Vom Geruch der Farben


Schon beim Betreten der Ausstellungsraumes wird man vom Geruch der Farbe überwältigt, die Martin Wehmer erst kürzlich in dichten, pastosen Streifen auf seine neuesten Leinwände aufgetragen hat. Früher waren es senkrechte, subtil nach links und rechts hin bewegte, schleierartige Farbströme, die die Bildfläche dominierten und bühnenartige Szenerien schufen. Obwohl sich gerade in diesen Werken allerlei Assoziationen einstellen, ging es dem jungen deutschen Künstler kaum je um Erinnerungen an Erlebtes oder Hinweise auf Geschautes, sondern vielmehr darum, die Leinwand als "Spielfeld physischer Präsenz" zu benutzen.

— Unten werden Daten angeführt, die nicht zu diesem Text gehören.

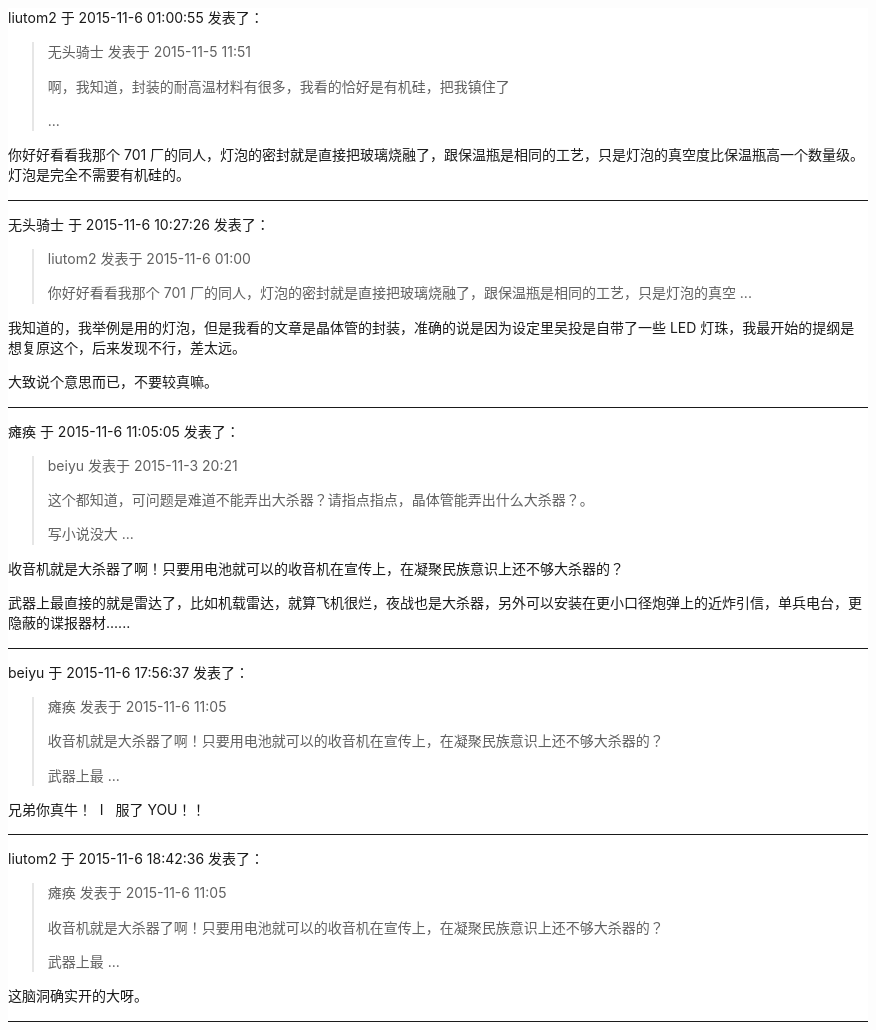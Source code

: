 liutom2 于 2015-11-6 01:00:55 发表了：

> 无头骑士 发表于 2015-11-5 11:51
>
> 啊，我知道，封装的耐高温材料有很多，我看的恰好是有机硅，把我镇住了
>
> ...

你好好看看我那个 701 厂的同人，灯泡的密封就是直接把玻璃烧融了，跟保温瓶是相同的工艺，只是灯泡的真空度比保温瓶高一个数量级。灯泡是完全不需要有机硅的。

---

无头骑士 于 2015-11-6 10:27:26 发表了：

> liutom2 发表于 2015-11-6 01:00
>
> 你好好看看我那个 701 厂的同人，灯泡的密封就是直接把玻璃烧融了，跟保温瓶是相同的工艺，只是灯泡的真空 ...

我知道的，我举例是用的灯泡，但是我看的文章是晶体管的封装，准确的说是因为设定里吴投是自带了一些 LED 灯珠，我最开始的提纲是想复原这个，后来发现不行，差太远。

大致说个意思而已，不要较真嘛。

---

瘫痪 于 2015-11-6 11:05:05 发表了：

> beiyu 发表于 2015-11-3 20:21
>
> 这个都知道，可问题是难道不能弄出大杀器？请指点指点，晶体管能弄出什么大杀器？。
>
> 写小说没大 ...

收音机就是大杀器了啊！只要用电池就可以的收音机在宣传上，在凝聚民族意识上还不够大杀器的？

武器上最直接的就是雷达了，比如机载雷达，就算飞机很烂，夜战也是大杀器，另外可以安装在更小口径炮弹上的近炸引信，单兵电台，更隐蔽的谍报器材......

---

beiyu 于 2015-11-6 17:56:37 发表了：

> 瘫痪 发表于 2015-11-6 11:05
>
> 收音机就是大杀器了啊！只要用电池就可以的收音机在宣传上，在凝聚民族意识上还不够大杀器的？
>
> 武器上最 ...

兄弟你真牛！  I   服了 YOU！！

---

liutom2 于 2015-11-6 18:42:36 发表了：

> 瘫痪 发表于 2015-11-6 11:05
>
> 收音机就是大杀器了啊！只要用电池就可以的收音机在宣传上，在凝聚民族意识上还不够大杀器的？
>
> 武器上最 ...

这脑洞确实开的大呀。

---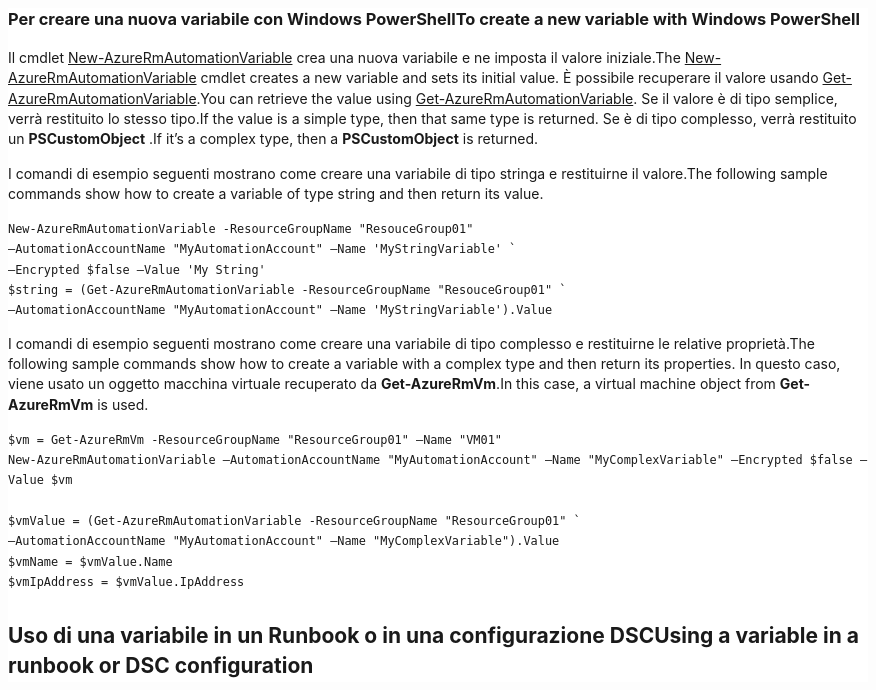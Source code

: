 ### <a name="to-create-a-new-variable-with-windows-powershell"></a><span data-ttu-id="e11a3-160">Per creare una nuova variabile con Windows PowerShell</span><span class="sxs-lookup"><span data-stu-id="e11a3-160">To create a new variable with Windows PowerShell</span></span>

<span data-ttu-id="e11a3-161">Il cmdlet [New-AzureRmAutomationVariable](https://msdn.microsoft.com/library/mt603613.aspx) crea una nuova variabile e ne imposta il valore iniziale.</span><span class="sxs-lookup"><span data-stu-id="e11a3-161">The [New-AzureRmAutomationVariable](https://msdn.microsoft.com/library/mt603613.aspx) cmdlet creates a new variable and sets its initial value.</span></span> <span data-ttu-id="e11a3-162">È possibile recuperare il valore usando [Get-AzureRmAutomationVariable](https://msdn.microsoft.com/library/mt603849.aspx).</span><span class="sxs-lookup"><span data-stu-id="e11a3-162">You can retrieve the value using [Get-AzureRmAutomationVariable](https://msdn.microsoft.com/library/mt603849.aspx).</span></span> <span data-ttu-id="e11a3-163">Se il valore è di tipo semplice, verrà restituito lo stesso tipo.</span><span class="sxs-lookup"><span data-stu-id="e11a3-163">If the value is a simple type, then that same type is returned.</span></span> <span data-ttu-id="e11a3-164">Se è di tipo complesso, verrà restituito un **PSCustomObject** .</span><span class="sxs-lookup"><span data-stu-id="e11a3-164">If it’s a complex type, then a **PSCustomObject** is returned.</span></span>

<span data-ttu-id="e11a3-165">I comandi di esempio seguenti mostrano come creare una variabile di tipo stringa e restituirne il valore.</span><span class="sxs-lookup"><span data-stu-id="e11a3-165">The following sample commands show how to create a variable of type string and then return its value.</span></span>

    New-AzureRmAutomationVariable -ResourceGroupName "ResouceGroup01" 
    –AutomationAccountName "MyAutomationAccount" –Name 'MyStringVariable' `
    –Encrypted $false –Value 'My String'
    $string = (Get-AzureRmAutomationVariable -ResourceGroupName "ResouceGroup01" `
    –AutomationAccountName "MyAutomationAccount" –Name 'MyStringVariable').Value

<span data-ttu-id="e11a3-166">I comandi di esempio seguenti mostrano come creare una variabile di tipo complesso e restituirne le relative proprietà.</span><span class="sxs-lookup"><span data-stu-id="e11a3-166">The following sample commands show how to create a variable with a complex type and then return its properties.</span></span> <span data-ttu-id="e11a3-167">In questo caso, viene usato un oggetto macchina virtuale recuperato da **Get-AzureRmVm**.</span><span class="sxs-lookup"><span data-stu-id="e11a3-167">In this case, a virtual machine object from **Get-AzureRmVm** is used.</span></span>

    $vm = Get-AzureRmVm -ResourceGroupName "ResourceGroup01" –Name "VM01"
    New-AzureRmAutomationVariable –AutomationAccountName "MyAutomationAccount" –Name "MyComplexVariable" –Encrypted $false –Value $vm
    
    $vmValue = (Get-AzureRmAutomationVariable -ResourceGroupName "ResourceGroup01" `
    –AutomationAccountName "MyAutomationAccount" –Name "MyComplexVariable").Value
    $vmName = $vmValue.Name
    $vmIpAddress = $vmValue.IpAddress



## <a name="using-a-variable-in-a-runbook-or-dsc-configuration"></a><span data-ttu-id="e11a3-168">Uso di una variabile in un Runbook o in una configurazione DSC</span><span class="sxs-lookup"><span data-stu-id="e11a3-168">Using a variable in a runbook or DSC configuration</span></span>
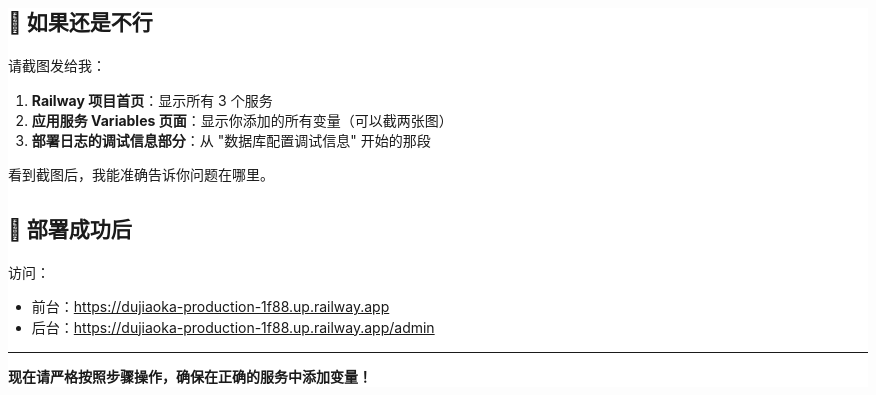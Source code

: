 ## 📸 如果还是不行

请截图发给我：

1. **Railway 项目首页**：显示所有 3 个服务
2. **应用服务 Variables 页面**：显示你添加的所有变量（可以截两张图）
3. **部署日志的调试信息部分**：从 "数据库配置调试信息" 开始的那段

看到截图后，我能准确告诉你问题在哪里。

## 🚀 部署成功后

访问：
- 前台：https://dujiaoka-production-1f88.up.railway.app
- 后台：https://dujiaoka-production-1f88.up.railway.app/admin

---

**现在请严格按照步骤操作，确保在正确的服务中添加变量！**
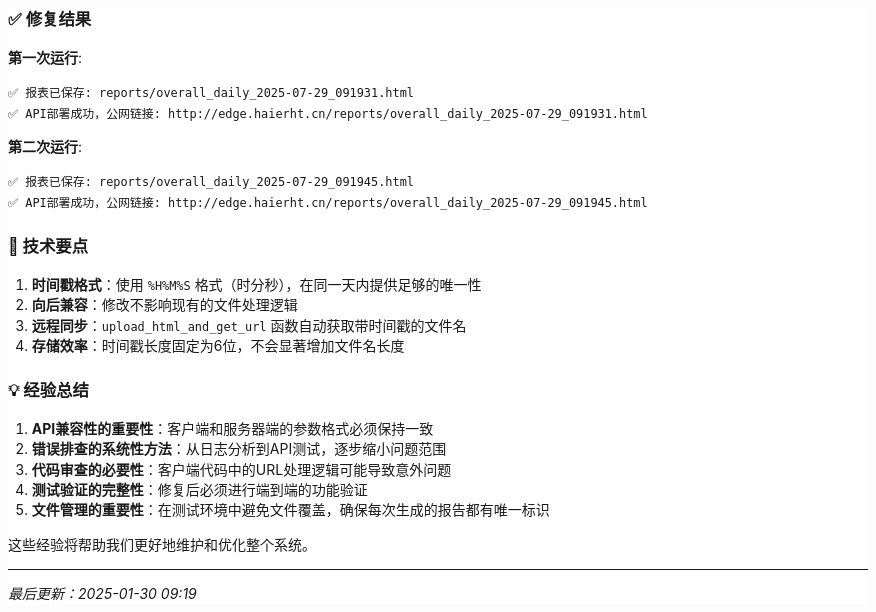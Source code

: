 ### ✅ 修复结果
**第一次运行**:
```
✅ 报表已保存: reports/overall_daily_2025-07-29_091931.html
✅ API部署成功，公网链接: http://edge.haierht.cn/reports/overall_daily_2025-07-29_091931.html
```

**第二次运行**:
```
✅ 报表已保存: reports/overall_daily_2025-07-29_091945.html
✅ API部署成功，公网链接: http://edge.haierht.cn/reports/overall_daily_2025-07-29_091945.html
```

### 📝 技术要点
1. **时间戳格式**：使用 `%H%M%S` 格式（时分秒），在同一天内提供足够的唯一性
2. **向后兼容**：修改不影响现有的文件处理逻辑
3. **远程同步**：`upload_html_and_get_url` 函数自动获取带时间戳的文件名
4. **存储效率**：时间戳长度固定为6位，不会显著增加文件名长度

### 💡 经验总结
1. **API兼容性的重要性**：客户端和服务器端的参数格式必须保持一致
2. **错误排查的系统性方法**：从日志分析到API测试，逐步缩小问题范围
3. **代码审查的必要性**：客户端代码中的URL处理逻辑可能导致意外问题
4. **测试验证的完整性**：修复后必须进行端到端的功能验证
5. **文件管理的重要性**：在测试环境中避免文件覆盖，确保每次生成的报告都有唯一标识

这些经验将帮助我们更好地维护和优化整个系统。

---

*最后更新：2025-01-30 09:19*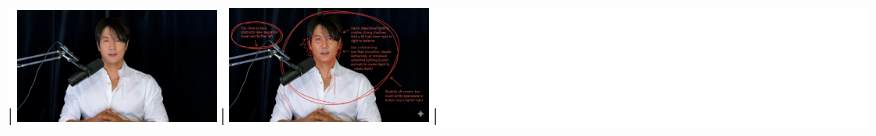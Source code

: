 | <img src="images/case37/input.jpg" width="200" alt="Input Image"> | <img src="images/case37/output.jpg" width="200" alt="Output Result"> |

Die zumeist von der Körpergrösse des Künstlers bestimmten Werke haben neuerdings etwas von ihrem allzu harmonischen Fluss verloren, indem Wehmer die alles beherrschende Potenz der senkrechten Farbbahnen abrupt durch kreisartige Pinselbewegungen bricht, die das Auge des Betrachters noch rascher in die unterschwellige Dynamik des farbmächtigen Bildraumes eintauchen lassen. Versucht Wehmer allerdings, sich in kleineren Formaten einer ähnlich expansiven Pinselgeste - verbunden mit der gleichen Technik des pastosen Farbauftrages - zu bedienen, so wirkt das Bildgeschehen formal zerrissen und von der Farbgebung her recht zudringlich. Körpermalerei lässt sich eben nicht auf kleinen Bildflächen realisieren.